Momentum in the housing building sector in Australia continues to gather steam as new data shows a sustained upturn in the number of single-unit houses approved for construction.
Published by the Australian Bureau of Statistics, the latest building approval figures indicate that the number of new private-sector single unit houses approved throughout the country rose 2.5 percent in seasonally adjusted terms throughout May to reach 8,113 – 11.6 up on the same month one year earlier and the highest level on record since March 2011.
Furthermore, whilst overall housing approval numbers across all housing types eased back 1.1 percent, this was caused only by a 9.8 percent drop in the statistically volatile multi-unit sector following an 18 percent rise in April.
Indeed, even with May’s drop-off in townhouses and apartments, Master Builders Australia Chief Economist Peter Jones notes that compared with the same period one year earlier, overall approval numbers are up 9.9 percent in the five months to May.
Jones says the single month fall in multi-residential buildings masks what is overall a positive story, adding that low interest rates and the recent fall in the dollar should further help boost the economy and the building sector.

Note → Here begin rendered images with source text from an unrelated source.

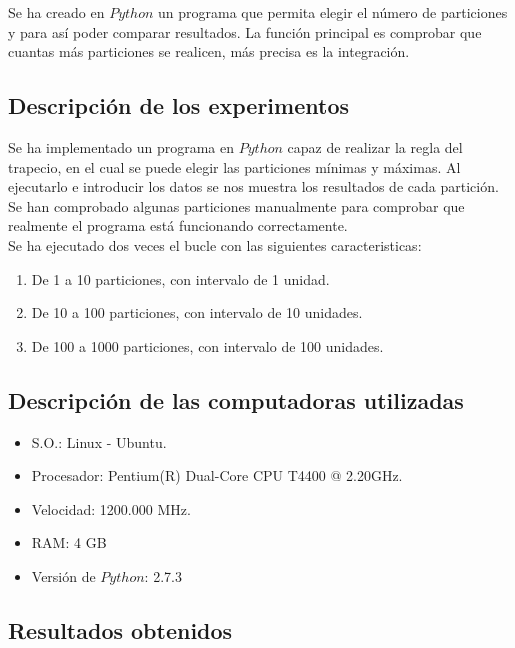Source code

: \documentclass{article}
\begin{document}
   Se ha creado en $Python$ un programa que permita elegir el número de particiones y para así poder comparar resultados. La función principal es comprobar que cuantas más particiones se realicen, más precisa es la integración.
    
    \subsection{Descripción de los experimentos}

   Se ha implementado un programa en $Python$ capaz de realizar la regla del trapecio, en el cual se puede elegir las particiones mínimas y máximas. Al ejecutarlo e introducir los datos se nos muestra los resultados de cada partición.\\

   Se han comprobado algunas particiones manualmente para comprobar que realmente el programa está funcionando correctamente.\\

   Se ha ejecutado dos veces el bucle con las siguientes caracteristicas:
 
   \begin{enumerate}
     \item De 1 a 10 particiones, con intervalo de 1 unidad.
     \item De 10 a 100 particiones, con intervalo de 10 unidades.
     \item De 100 a 1000 particiones, con intervalo de 100 unidades.
   \end{enumerate}

    \subsection{Descripción de las computadoras utilizadas}

      \begin{itemize}
        \item S.O.: Linux - Ubuntu.
        \item Procesador: Pentium(R) Dual-Core CPU  T4400  @ 2.20GHz.
        \item Velocidad: 1200.000 MHz.
        \item RAM: 4 GB
        \item Versión de $Python$: 2.7.3
      \end{itemize}

    \subsection{Resultados obtenidos}
\end{document}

“But the improvement in the indicators is a bittersweet pill for builders, because they really are struggling” Jones adds, referring to the latest Master Builders National Survey of Building and Construction showing builder sentiment and current industry conditions remain subdued.
“The real concern for builders is there has been no real tangible improvement for builders on the ground.”

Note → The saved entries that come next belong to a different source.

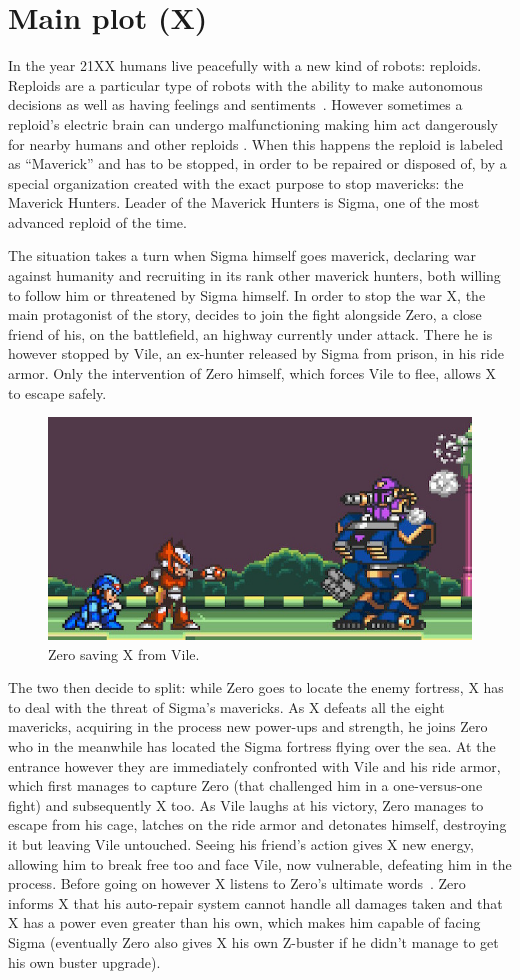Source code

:\section[Main plot]{Main plot (X)}
In the year 21XX humans live peacefully with a new kind of robots: reploids. Reploids are a particular type of robots with the ability to make autonomous decisions as well as having feelings and sentiments~\cite{Xcoll1:Manual_X1}. However sometimes  a reploid's electric brain can undergo  malfunctioning making him act dangerously for nearby humans and other reploids . When this happens the reploid is labeled as ``Maverick'' and has to be stopped, in order to be repaired or disposed of, by a special organization created with the exact purpose to stop mavericks: the Maverick Hunters. Leader of the Maverick Hunters is Sigma, one of the most advanced reploid of the time. 

The situation takes a turn when Sigma himself goes maverick, declaring war against humanity and recruiting in its rank other maverick hunters, both willing to follow him or threatened by Sigma himself. In order to stop the war X, the main protagonist of the story, decides to join the fight alongside Zero, a close friend of his, on the battlefield, an highway currently under attack. There he is however stopped by Vile, an ex-hunter released by Sigma from prison, in his ride armor. Only the intervention of Zero himself, which forces Vile to flee, allows X to escape safely.
\begin{figure}[htp]
	\centering
	\includegraphics[width=0.5\linewidth]{figures/X1/Highway_end.jpg}
	\caption{Zero saving X from Vile.}
\end{figure}

The two then decide to split: while Zero goes to locate the enemy fortress, X has to deal with the threat of Sigma's mavericks. As X defeats all the eight mavericks, acquiring in the process new power-ups and strength, he joins Zero who in the meanwhile has located the Sigma fortress flying over the sea. At the entrance however they are immediately confronted with Vile and his ride armor, which first manages to capture Zero (that challenged him in a one-versus-one fight) and subsequently X too. As Vile laughs at his victory, Zero manages to escape from his cage, latches on the ride armor and detonates himself, destroying it but leaving Vile untouched. Seeing his friend's action gives X new energy, allowing him to break free too and face Vile, now vulnerable, defeating him in the process. Before going on however X listens to Zero's ultimate words~\cite{wiki:MMX_script}. Zero informs X that his auto-repair system cannot handle all damages taken and that X has a power even greater than his own, which makes him capable of facing Sigma (eventually Zero also gives X his own Z-buster if he didn't manage to get his own buster upgrade).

The latest figures follow yesterday’s release of data showing the number of new home sales hit their highest level on record since November 2011 – data which Housing Industry Association Chief Economist Harley Dale says indicates the sector is gaining moment to carry through into the new financial year.
On a seasonally adjusted basis, new home sales have now risen for seven of the past eight months.

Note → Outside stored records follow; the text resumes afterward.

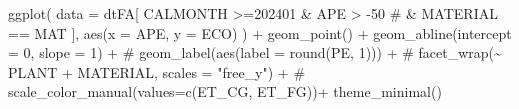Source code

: \documentclass[
  american,
  10,
  a4paper,
]{book}
\newenvironment{Shaded}{\begin{snugshade}}{\end{snugshade}}
\newcommand{\AttributeTok}[1]{\textcolor[rgb]{0.40,0.45,0.13}{#1}}
\newcommand{\CommentTok}[1]{\textcolor[rgb]{0.37,0.37,0.37}{#1}}
\newcommand{\DecValTok}[1]{\textcolor[rgb]{0.68,0.00,0.00}{#1}}
\newcommand{\FunctionTok}[1]{\textcolor[rgb]{0.28,0.35,0.67}{#1}}
\newcommand{\NormalTok}[1]{\textcolor[rgb]{0.00,0.23,0.31}{#1}}
\newcommand{\SpecialCharTok}[1]{\textcolor[rgb]{0.37,0.37,0.37}{#1}}
\newcommand{\StringTok}[1]{\textcolor[rgb]{0.13,0.47,0.30}{#1}}
\theoremstyle{definition}
\theoremstyle{remark}
\begin{document}
\begin{Shaded}
\begin{Highlighting}[]
\FunctionTok{ggplot}\NormalTok{(}
  \AttributeTok{data =}\NormalTok{ dtFA[}
\NormalTok{    CALMONTH }\SpecialCharTok{\textgreater{}=}\StringTok{\textquotesingle{}202401\textquotesingle{}} 
    \SpecialCharTok{\&}\NormalTok{ APE }\SpecialCharTok{\textgreater{}} \SpecialCharTok{{-}}\DecValTok{50}
    \CommentTok{\# \& MATERIAL == MAT}
\NormalTok{  ], }
  \FunctionTok{aes}\NormalTok{(}\AttributeTok{x =}\NormalTok{ APE, }\AttributeTok{y =}\NormalTok{ ECO)}
\NormalTok{) }\SpecialCharTok{+}
  \FunctionTok{geom\_point}\NormalTok{() }\SpecialCharTok{+}
  \FunctionTok{geom\_abline}\NormalTok{(}\AttributeTok{intercept =} \DecValTok{0}\NormalTok{, }\AttributeTok{slope =} \DecValTok{1}\NormalTok{) }\SpecialCharTok{+}
  \CommentTok{\# geom\_label(aes(label = round(PE, 1))) +}
  \CommentTok{\# facet\_wrap(\textasciitilde{} PLANT + MATERIAL, scales = "free\_y") +}
  \CommentTok{\# scale\_color\_manual(values=c(ET\_CG, ET\_FG))+}
  \FunctionTok{theme\_minimal}\NormalTok{()}
\end{Highlighting}
\end{Shaded}
\end{document}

In terms of states, in trend terms (taking out seasonal factors as well as significant ‘one-off effects) the Australian Capital Territory led the way, recording a 4.1 percent jump in overall approval numbers followed by Tasmania (3.6 percent), Western Australia (2.7 percent), South Australia (1.8 percent), Victoria (1.2 percent) and New South Wales (0.8 percent).
Trend approvals declined 4.9 percent in the Northern Territory off a high base and 0.5 percent in Queensland.